Take what Schafer calls "that wretched" and "very dangerous play" with its "unsavoury storyline", The Taming of the Shrew. Gale Edwards's 1995 RSC production was very badly received: Benedict Nightingale, for instance, hated a Katherine and Petruchio made into "exemplars in a marriage guidance manual aimed at unreconstructed males". Schafer insists that Edwards's cuts and changes were not distorting but intelligent: her translation of Katherine's famous speech into one of angry defiance and her engineering of Petruchio's remorse, hammered home in a programme note ("Petruchio slowly realises what he has been doing in the name of love. By the end of the speech his dream has become a nightmare"); the cutting of Petruchio's "Why there's a wench! Come on and kiss me, Kate!" so that Katherine has the final say - unfaithful to Shakespeare's ending, but feminism must come first.
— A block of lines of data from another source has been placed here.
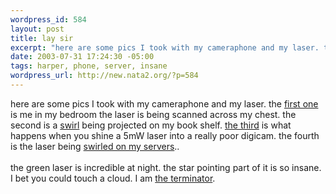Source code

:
 ```yaml
--- 
wordpress_id: 584
layout: post
title: lay sir
excerpt: "here are some pics I took with my cameraphone and my laser. the first one is me in my bedroom the laser is being scanned across my chest. the second is a swirl being projected on my book shelf. "
date: 2003-07-31 17:24:30 -05:00
tags: harper, phone, server, insane
wordpress_url: http://new.nata2.org/?p=584
---
```

here are some pics I took with my cameraphone and my laser. the <a href="http://www.nata2.info/?path=pictures%2Fmisc%2Fphone_camera&img=823124740.jpg">first one</a> is me in my bedroom the laser is being scanned across my chest. the second is a <a href="http://www.nata2.info/?path=pictures%2Fmisc%2Fphone_camera&img=823128708.jpg">swirl</a> being projected on my book shelf. <a href="http://www.nata2.info/?path=pictures%2Fmisc%2Fphone_camera&img=823133700.jpg">the third</a> is what happens when you shine a 5mW laser into a really poor digicam. the fourth is the laser being <a href="http://www.nata2.info/?path=pictures%2Fmisc%2Fphone_camera&img=823181316.jpg">swirled on my servers</a>.. <br/><br/>the green laser is incredible at night. the star pointing part of it is so insane. I bet you could touch a cloud. I am <a href="http://www.nata2.info/pictures/harper/me/IMG_0206.JPG">the terminator</a>.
There is no greater difficulty for the gender-preoccupied Shakespeare director than King Lear, because the language gets in the way. How to deal with all that "vividly expressed and poetically effective misogyny, much of it voiced by Lear himself'? Could the answer be to cast Lear as a woman, as Helena Kaut Howson did in 1979 at the Leicester Haymarket? But once again a woman's production got bad reviews - evidence of more misreading from a biased male establishment.

Perhaps the most that can be said is that Schafer looks at an impressively wide variety of plays, yet the more one reads, the less one gains, beyond the understanding that the reduction of meaning to simplistic gender politics does not make for good Shakespeare.

Mary Tomlinson is fiction editor, Bloomsbury Publishing.